Now I GET it! Musick posted a link to an Andy Griffith website and then, a few minutes later, I posted a note about how Goober related to the Andy Griffith Show, which I ought not have done because anyone who clicked on the URL provided by Musick would have learned the same things I put in my post, which means I ignored him, he being first in time, which is, as the young people say, my bad. Sorry to have ignored you, Musick. Not sure how it happened but it did.
Not to worry, Father Steve; it happens all the time. Hey, guess what? I heard last night that Jeopardy is going to be doing interviews for contestants in your area: I think you ought to try out.
( Eep--good thing I proofread a second time: I had first put Fatner Steve.
)
Sure enough, Jackie. Interviews are scheduled in little old Seattle.
"Due to the large number of applications for interviews, not all applicants will be granted an appointment. Applicants will be selected and notified via email with interview times and details until all appointments are filled. Although there is no fee charged for the audition itself, applicants are responsible for all expenses getting to and from the interviews."
This means that I registered on-line to be invited to an interview. Whee!
good luck last time i tried (and failed) the test had 50 questions, from the $400/$500 question (not the $100 easy ones!) if you've been watching, you'll recognize about 10% of the questions, (others are old, old, older...)
PS: look of a seat marked (on back or front with J, for jeopardy, or A for alex) --and sit there...not telling you why but do it!--there are often 2 or so per bulk auditions.
Dear Troy ~
Thanks for the benefit of your experience, but I think have to be "selected and notified" before I get to pick in which chair to park my ample behind.
I suspect that everyone who watches Jeopardy harbours the belief that one would do well on the show. I suspect that it is also harder than it looks. The timing of the pressing of the buzzer seems to have a lot to do with it. One is inspired, however, by the current champion's remarkable run. There was a great essay about it in a recent TIME Magazine: the conclusion was that he is not human but rather a sort of beta cyborg produced by a couple of bored engineers at nearby MicroSoft.
I don't believe I would do well at all on Jeopardy (Wheel of Fortune, now that might be a different story). I can't think of things fast enough--or at all.
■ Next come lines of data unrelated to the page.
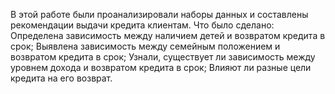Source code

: В этой работе были проанализировали наборы данных и составлены рекомендации выдачи кредита клиентам.
Что было сделано:
Определена зависимость между наличием детей и возвратом кредита в срок;
Выявлена зависимость между семейным положением и возвратом кредита в срок;
Узнали, существует ли зависимость между уровнем дохода и возвратом кредита в срок;
Влияют ли разные цели кредита на его возврат.
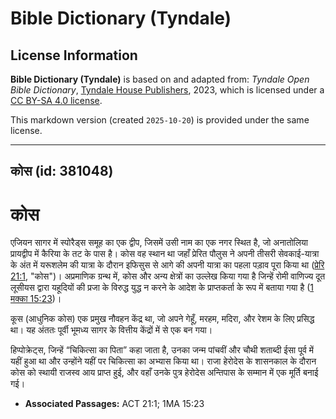 # Bible Dictionary (Tyndale)

## License Information

**Bible Dictionary (Tyndale)** is based on and adapted from: _Tyndale Open Bible Dictionary_, [Tyndale House Publishers](https://tyndaleopenresources.com/), 2023, which is licensed under a [CC BY-SA 4.0 license](https://creativecommons.org/licenses/by-sa/4.0/legalcode.en).

This markdown version (created `2025-10-20`) is provided under the same license.



--------------------------------

## कोस (id: 381048)

कोस
===

एजियन सागर में स्पोरैड्स समूह का एक द्वीप, जिसमें उसी नाम का एक नगर स्थित है, जो अनातोलिया प्रायद्वीप में कैरिया के तट के पास है। कोस वह स्थान था जहाँ प्रेरित पौलुस ने अपनी तीसरी सेवकाई\-यात्रा के अंत में यरूशलेम की यात्रा के दौरान इफिसुस से आगे की अपनी यात्रा का पहला पड़ाव पूरा किया था ([प्रेरि 21:1](https://ref.ly/Acts21:1), "कोस")। अप्रमाणिक ग्रन्थ में, कोस और अन्य क्षेत्रों का उल्लेख किया गया है जिन्हें रोमी वाणिज्य दूत लूसीयस द्वारा यहूदियों की प्रजा के विरुद्ध युद्ध न करने के आदेश के प्राप्तकर्ता के रूप में बताया गया है ([1 मक्का 15:23](https://ref.ly/1Macc15:23))।

कूस (आधुनिक कोस) एक प्रमुख नौवहन केंद्र था, जो अपने गेहूँ, मरहम, मदिरा, और रेशम के लिए प्रसिद्ध था। यह अंततः पूर्वी भूमध्य सागर के वित्तीय केंद्रों में से एक बन गया।

हिप्पोक्रेट्स, जिन्हें “चिकित्सा का पिता” कहा जाता है, उनका जन्म पांचवीं और चौथी शताब्दी ईसा पूर्व में यहीं हुआ था और उन्होंने यहीं पर चिकित्सा का अभ्यास किया था। राजा हेरोदेस के शासनकाल के दौरान कोस को स्थायी राजस्व आय प्राप्त हुई, और वहाँ उनके पुत्र हेरोदेस अन्तिपास के सम्मान में एक मूर्ति बनाई गई।

* **Associated Passages:** ACT 21:1; 1MA 15:23

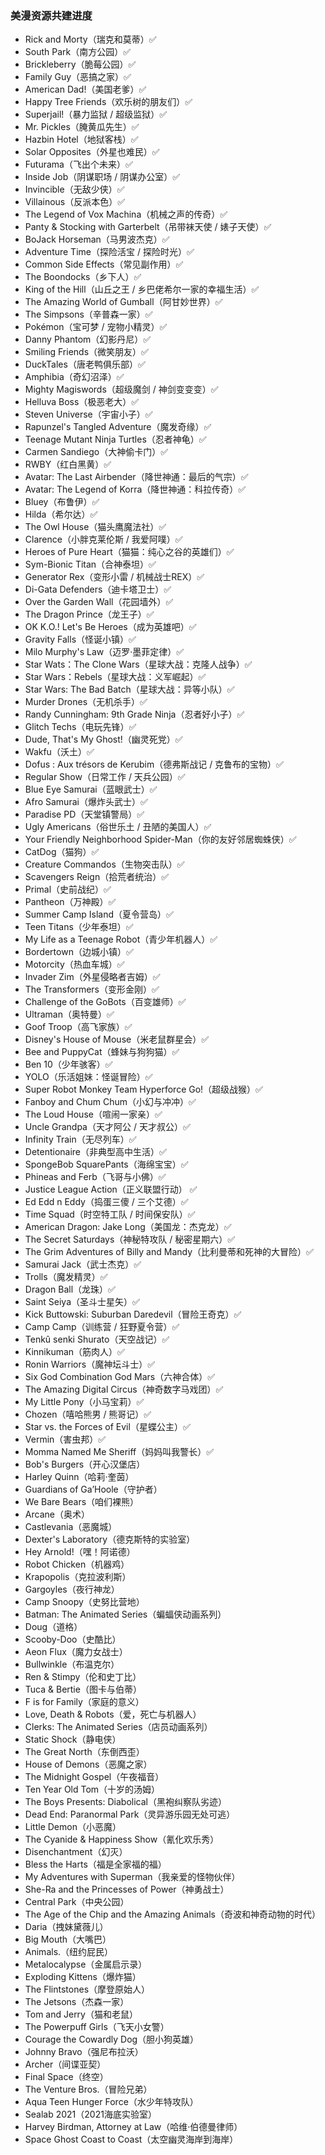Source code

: ### 美漫资源共建进度
- Rick and Morty（瑞克和莫蒂）✅
- South Park（南方公园）✅
- Brickleberry（脆莓公园）✅
- Family Guy（恶搞之家）✅
- American Dad!（美国老爹）✅
- Happy Tree Friends（欢乐树的朋友们）✅
- Superjail!（暴力监狱 / 超级监狱）✅
- Mr. Pickles（腌黄瓜先生）✅
- Hazbin Hotel（地狱客栈）✅
- Solar Opposites（外星也难民）✅
- Futurama（飞出个未来）✅
- Inside Job（阴谋职场 / 阴谋办公室）✅
- Invincible（无敌少侠）✅
- Villainous（反派本色）✅
- The Legend of Vox Machina（机械之声的传奇）✅
- Panty & Stocking with Garterbelt（吊带袜天使 / 婊子天使）✅
- BoJack Horseman（马男波杰克）✅
- Adventure Time（探险活宝 / 探险时光）✅
- Common Side Effects（常见副作用）✅
- The Boondocks（乡下人）✅
- King of the Hill（山丘之王 / 乡巴佬希尔一家的幸福生活）✅
- The Amazing World of Gumball（阿甘妙世界）✅
- The Simpsons（辛普森一家）✅
- Pokémon（宝可梦 / 宠物小精灵）✅
- Danny Phantom（幻影丹尼）✅
- Smiling Friends（微笑朋友）✅
- DuckTales（唐老鸭俱乐部）✅
- Amphibia（奇幻沼泽）✅
- Mighty Magiswords（超级魔剑 / 神剑变变变）✅
- Helluva Boss（极恶老大）✅
- Steven Universe（宇宙小子）✅
- Rapunzel's Tangled Adventure（魔发奇缘）✅
- Teenage Mutant Ninja Turtles（忍者神龟）✅
- Carmen Sandiego（大神偷卡门）✅
- RWBY（红白黑黄）✅
- Avatar: The Last Airbender（降世神通：最后的气宗）✅
- Avatar: The Legend of Korra（降世神通：科拉传奇）✅
- Bluey（布鲁伊）✅
- Hilda（希尔达）✅
- The Owl House（猫头鹰魔法社）✅
- Clarence（小胖克莱伦斯 / 我爱阿噗）✅
- Heroes of Pure Heart（猫猫：纯心之谷的英雄们）✅
- Sym-Bionic Titan（合神泰坦）✅
- Generator Rex（变形小雷 / 机械战士REX）✅
- Di-Gata Defenders（迪卡塔卫士）✅
- Over the Garden Wall（花园墙外）✅
- The Dragon Prince（龙王子）✅
- OK K.O.! Let's Be Heroes（成为英雄吧）✅
- Gravity Falls（怪诞小镇）✅
- Milo Murphy's Law（迈罗·墨菲定律）✅
- Star Wats：The Clone Wars（星球大战：克隆人战争）✅
- Star Wars：Rebels（星球大战：义军崛起）✅
- Star Wars: The Bad Batch（星球大战：异等小队）✅
- Murder Drones（无机杀手）✅
- Randy Cunningham: 9th Grade Ninja（忍者好小子）✅
- Glitch Techs（电玩先锋）✅
- Dude, That's My Ghost!（幽灵死党）✅
- Wakfu（沃土）✅
- Dofus : Aux trésors de Kerubim（德弗斯战记 / 克鲁布的宝物）✅
- Regular Show（日常工作 / 天兵公园）✅
- Blue Eye Samurai（蓝眼武士）✅
- Afro Samurai（爆炸头武士）✅
- Paradise PD（天堂镇警局）✅
- Ugly Americans（俗世乐土 / 丑陋的美国人）✅
- Your Friendly Neighborhood Spider-Man（你的友好邻居蜘蛛侠）✅
- CatDog（猫狗）✅
- Creature Commandos（生物突击队）✅
- Scavengers Reign（拾荒者统治）✅
- Primal（史前战纪）✅
- Pantheon（万神殿）✅
- Summer Camp Island（夏令营岛）✅
- Teen Titans（少年泰坦）✅
- My Life as a Teenage Robot（青少年机器人）✅
- Bordertown（边城小镇）✅
- Motorcity（热血车城）✅
- Invader Zim（外星侵略者吉姆）✅
- The Transformers（变形金刚）✅
- Challenge of the GoBots（百变雄师）✅
- Ultraman（奥特曼）✅ 
- Goof Troop（高飞家族）✅
- Disney's House of Mouse（米老鼠群星会）✅
- Bee and PuppyCat（蜂妹与狗狗猫）✅
- Ben 10（少年骇客）✅
- YOLO（乐活姐妹：怪诞冒险）✅
- Super Robot Monkey Team Hyperforce Go!（超级战猴）✅
- Fanboy and Chum Chum（小幻与冲冲）✅
- The Loud House（喧闹一家亲）✅ 
- Uncle Grandpa（天才阿公 / 天才叔公）✅
- Infinity Train（无尽列车）✅
- Detentionaire（非典型高中生活）✅
- SpongeBob SquarePants（海绵宝宝）✅
- Phineas and Ferb（飞哥与小佛）✅
- Justice League Action（正义联盟行动） ✅
- Ed Edd n Eddy（捣蛋三傻 / 三个艾德）✅
- Time Squad（时空特工队 / 时间保安队）✅
- American Dragon: Jake Long（美国龙：杰克龙）✅
- The Secret Saturdays（神秘特攻队 / 秘密星期六）✅
- The Grim Adventures of Billy and Mandy（比利曼蒂和死神的大冒险）✅
- Samurai Jack（武士杰克）✅
- Trolls（魔发精灵）✅
- Dragon Ball（龙珠）✅
- Saint Seiya（圣斗士星矢）✅
- Kick Buttowski: Suburban Daredevil（冒险王奇克）✅
- Camp Camp（训练营 / 狂野夏令营）✅
- Tenkû senki Shurato（天空战记）✅
- Kinnikuman（筋肉人）✅
- Ronin Warriors（魔神坛斗士）✅
- Six God Combination God Mars（六神合体）✅
- The Amazing Digital Circus（神奇数字马戏团）✅
- My Little Pony（小马宝莉）✅
- Chozen（嘻哈熊男 / 熊哥记）✅
- Star vs. the Forces of Evil（星蝶公主）✅
- Vermin（害虫邦）✅
- Momma Named Me Sheriff（妈妈叫我警长）✅
- Bob's Burgers（开心汉堡店）
- Harley Quinn（哈莉·奎茵）
- Guardians of Ga’Hoole（守护者）
- We Bare Bears（咱们裸熊）
- Arcane（奥术）
- Castlevania（恶魔城）
- Dexter's Laboratory（德克斯特的实验室）
- Hey Arnold!（嘿！阿诺德）
- Robot Chicken（机器鸡）
- Krapopolis（克拉波利斯）
- Gargoyles（夜行神龙）
- Camp Snoopy（史努比营地）
- Batman: The Animated Series（蝙蝠侠动画系列）
- Doug（道格）
- Scooby-Doo（史酷比）
- Aeon Flux（魔力女战士）
- Bullwinkle（布温克尔）
- Ren & Stimpy（伦和史丁比）
- Tuca & Bertie（图卡与伯蒂）
- F is for Family（家庭的意义）
- Love, Death & Robots（爱，死亡与机器人）
- Clerks: The Animated Series（店员动画系列）
- Static Shock（静电侠）
- The Great North（东倒西歪）
- House of Demons（恶魔之家）
- The Midnight Gospel（午夜福音）
- Ten Year Old Tom（十岁的汤姆）
- The Boys Presents: Diabolical（黑袍纠察队劣迹）
- Dead End: Paranormal Park（灵异游乐园无处可逃）
- Little Demon（小恶魔）
- The Cyanide & Happiness Show（氰化欢乐秀）
- Disenchantment（幻灭）
- Bless the Harts（福是全家福的福）
- My Adventures with Superman（我亲爱的怪物伙伴）
- She-Ra and the Princesses of Power（神勇战士）
- Central Park（中央公园）
- The Age of the Chip and the Amazing Animals（奇波和神奇动物的时代）
- Daria（拽妹黛薇儿）
- Big Mouth（大嘴巴）
- Animals.（纽约屁民）
- Metalocalypse（金属启示录）
- Exploding Kittens（爆炸猫）
- The Flintstones（摩登原始人）
- The Jetsons（杰森一家）
- Tom and Jerry（猫和老鼠）
- The Powerpuff Girls（飞天小女警）
- Courage the Cowardly Dog（胆小狗英雄）
- Johnny Bravo（强尼布拉沃）
- Archer（间谍亚契）
- Final Space（终空）
- The Venture Bros.（冒险兄弟）
- Aqua Teen Hunger Force（水少年特攻队）
- Sealab 2021（2021海底实验室）
- Harvey Birdman, Attorney at Law（哈维·伯德曼律师）
- Space Ghost Coast to Coast（太空幽灵海岸到海岸）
This one guy is having a remarkable run, isn't he? My houseguest last weekend was saying that somebody had leaked to MSN, I think, how far he got. We were saying also that we thought that simply being so much more familiar with the buzzers than his new nightly opponents are probably gives him an advantage. I heard once that they are programmed so that a fast reader can't buzz in ahead of the others.
My dear--I certainly hope you get an interview. Seeing you on there would be fantastic!!
I hereby resolve that, if I am selected to appear on Jeopardy and I win, I will say something about how I owe it all to AWAD and further that, if I am selected and I lose, no mention of AWAD will pass my lips.
Great link, musick! Though now the theme song is whistling in my brain. Dang!
BTW, Dr. Bill sent a very helpful link to me as well via PM:
http://www.urbandictionary.com/define.php?term=goober&r=fI love some of those example sentences.
"The company of goobers is worse than no company at all."Amen!